Grain Market Comments close August 22nd another wild day for markets
Markets are called firmer this morning behind a firmer overnight session and supportive outside markets. MPLS wheat continues to lead the surge higher as spring wheat harvest continues to lag and be disappointing.
In the overnight session MPLS Sept was up 21, Dec 15-16 cents higher, corn was up 9 cents, KC wheat was a dime higher, CBOT wheat was up 12 cents, and beans where firmer by 13-14 cents.
Adding support to our markets has been weather; some are talking that the soybean crop has really missed moisture as of late and things are relative unsupportive to either harvesting or growing grain in many areas too wet in the North to harvest spring wheat and too dry in the south.
Pro Farmer does have a crop tour this week and it should help give additional market information with possible direction.
Once again I failed at my time delegation as I never got the comments sent out this morning. So as a recap of what happened in today’s session when all was said and done we ended up seeing corn up 9-10 cents, beans where up 15-17 cents, KC wheat was up 3-5 cents, MPLS wheat was down 2 on the Sept while the Dec was up 2-3 cents, CBOT wheat was a nickel higher, the DOW closed up 37 points nearly 170 off of it’s highs, the US Dollar is slightly firmer, and crude oil was up about 2.00 a barrel.

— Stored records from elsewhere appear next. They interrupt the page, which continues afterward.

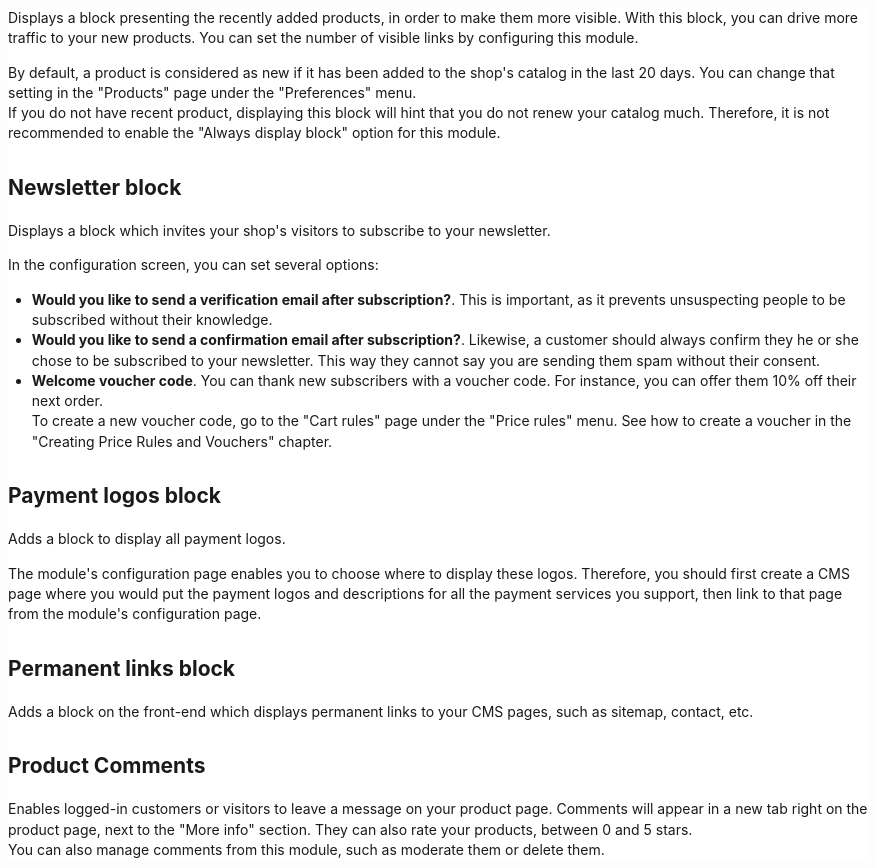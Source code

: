 Displays a block presenting the recently added products, in order to make them more visible. With this block, you can drive more traffic to your new products. You can set the number of visible links by configuring this module.

By default, a product is considered as new if it has been added to the shop's catalog in the last 20 days. You can change that setting in the "Products" page under the "Preferences" menu.\
&#x20;If you do not have recent product, displaying this block will hint that you do not renew your catalog much. Therefore, it is not recommended to enable the "Always display block" option for this module.

## Newsletter block <a href="#frontofficefeaturesmodules-newsletterblock" id="frontofficefeaturesmodules-newsletterblock"></a>

Displays a block which invites your shop's visitors to subscribe to your newsletter.

In the configuration screen, you can set several options:

* **Would you like to send a verification email after subscription?**. This is important, as it prevents unsuspecting people to be subscribed without their knowledge.
* **Would you like to send a confirmation email after subscription?**. Likewise, a customer should always confirm they he or she chose to be subscribed to your newsletter. This way they cannot say you are sending them spam without their consent.
* **Welcome voucher code**. You can thank new subscribers with a voucher code. For instance, you can offer them 10% off their next order.\
  &#x20;To create a new voucher code, go to the "Cart rules" page under the "Price rules" menu. See how to create a voucher in the "Creating Price Rules and Vouchers" chapter.

## Payment logos block <a href="#frontofficefeaturesmodules-paymentlogosblock" id="frontofficefeaturesmodules-paymentlogosblock"></a>

Adds a block to display all payment logos.

The module's configuration page enables you to choose where to display these logos. Therefore, you should first create a CMS page where you would put the payment logos and descriptions for all the payment services you support, then link to that page from the module's configuration page.

## Permanent links block <a href="#frontofficefeaturesmodules-permanentlinksblock" id="frontofficefeaturesmodules-permanentlinksblock"></a>

Adds a block on the front-end which displays permanent links to your CMS pages, such as sitemap, contact, etc.

## Product Comments <a href="#frontofficefeaturesmodules-productcomments" id="frontofficefeaturesmodules-productcomments"></a>

Enables logged-in customers or visitors to leave a message on your product page. Comments will appear in a new tab right on the product page, next to the "More info" section. They can also rate your products, between 0 and 5 stars.\
&#x20;You can also manage comments from this module, such as moderate them or delete them.
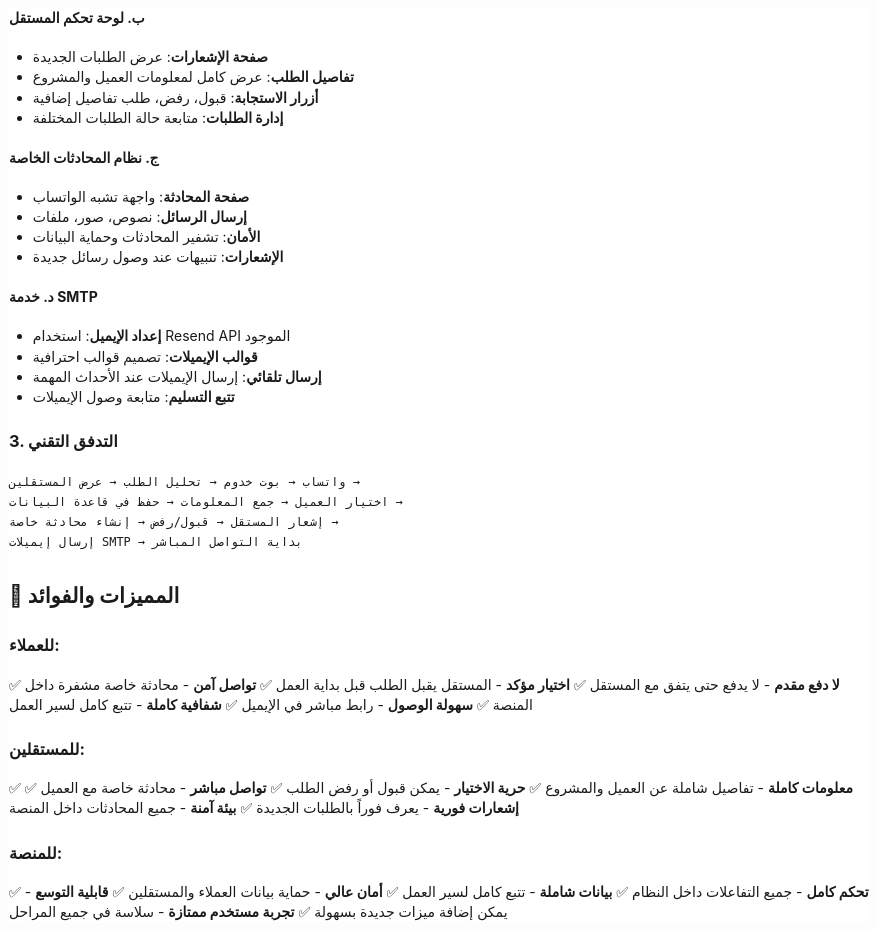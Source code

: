 #### ب. لوحة تحكم المستقل
- **صفحة الإشعارات**: عرض الطلبات الجديدة
- **تفاصيل الطلب**: عرض كامل لمعلومات العميل والمشروع
- **أزرار الاستجابة**: قبول، رفض، طلب تفاصيل إضافية
- **إدارة الطلبات**: متابعة حالة الطلبات المختلفة

#### ج. نظام المحادثات الخاصة
- **صفحة المحادثة**: واجهة تشبه الواتساب
- **إرسال الرسائل**: نصوص، صور، ملفات
- **الأمان**: تشفير المحادثات وحماية البيانات
- **الإشعارات**: تنبيهات عند وصول رسائل جديدة

#### د. خدمة SMTP
- **إعداد الإيميل**: استخدام Resend API الموجود
- **قوالب الإيميلات**: تصميم قوالب احترافية
- **إرسال تلقائي**: إرسال الإيميلات عند الأحداث المهمة
- **تتبع التسليم**: متابعة وصول الإيميلات

### 3. التدفق التقني

```
واتساب → بوت خدوم → تحليل الطلب → عرض المستقلين → 
اختيار العميل → جمع المعلومات → حفظ في قاعدة البيانات → 
إشعار المستقل → قبول/رفض → إنشاء محادثة خاصة → 
إرسال إيميلات SMTP → بداية التواصل المباشر
```

## 🎯 المميزات والفوائد

### للعملاء:
✅ **لا دفع مقدم** - لا يدفع حتى يتفق مع المستقل
✅ **اختيار مؤكد** - المستقل يقبل الطلب قبل بداية العمل
✅ **تواصل آمن** - محادثة خاصة مشفرة داخل المنصة
✅ **سهولة الوصول** - رابط مباشر في الإيميل
✅ **شفافية كاملة** - تتبع كامل لسير العمل

### للمستقلين:
✅ **معلومات كاملة** - تفاصيل شاملة عن العميل والمشروع
✅ **حرية الاختيار** - يمكن قبول أو رفض الطلب
✅ **تواصل مباشر** - محادثة خاصة مع العميل
✅ **إشعارات فورية** - يعرف فوراً بالطلبات الجديدة
✅ **بيئة آمنة** - جميع المحادثات داخل المنصة

### للمنصة:
✅ **تحكم كامل** - جميع التفاعلات داخل النظام
✅ **بيانات شاملة** - تتبع كامل لسير العمل
✅ **أمان عالي** - حماية بيانات العملاء والمستقلين
✅ **قابلية التوسع** - يمكن إضافة ميزات جديدة بسهولة
✅ **تجربة مستخدم ممتازة** - سلاسة في جميع المراحل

A mixed sort of session; one that saw the highs made in about the 1st five minutes of trading when we opened up this a.m. and then we slowly drifted lower. The MPLS market really turned around and left a candle on the charts indicating that perhaps we have at least temporarily ran out of buyers at least on the nearby month.
Technically it is always disappointing when one makes a new high for a move and then closes lower; sometimes it is referred to as a key reversal.
Fundamentally we had export shipments out this a.m. and they lagged the needed pace to meet current USDA projects for wheat which came in at 17.4 million bushels, beans which came in at 10.9 million bushels, and corn which came in at 29.5 million bushels.
Basis is also a little weaker on some various commodities; to arrive spring wheat bids where softer today as a couple major players even went no bid stating that they where overbought and plugged. Corn basis continues to soften with buyers showing coverage or at least acting as though they have the needed coverage. Could there be another spike in old crop corn basis? Depends when harvest get’s here; same answer as to if we see old crop sunflower price show a bounce; depends on when harvest hits.
Keep in mind that as buyers once harvest comes or heavy supply comes their job is to be as empty as possible when cheaper product becomes available; they don’t want to be long and wrong allowing competitors selling cheaper then them. Sometimes it works great for the buyers; but many times it is why you see a spike when the combines first hit; I would guess that stages are set for rather volatile cash markets depending on how and when harvest hits us.
This afternoon we did have a crop progress report update; it showed corn conditions down 3 % in the G/E, Spring Wheat down 4 %, and beans down 2%. Spring wheat is 29% harvested versus 56% on average the past 5 years. On the surface the conditions decreasing and the slow harvest rate sounds friendly the grains but with our price levels and the rather volatile outside markets we have to be cautious that any information that isn’t exactly new or different then the trade has been thinking could be information that is already built into the market. As example perhaps the reason we have corn and wheat at the levels we do is because it is dry in the South, Wet in the North, and overall yield outlook is softer; bull markets typically need to be feed a steady diet of good news.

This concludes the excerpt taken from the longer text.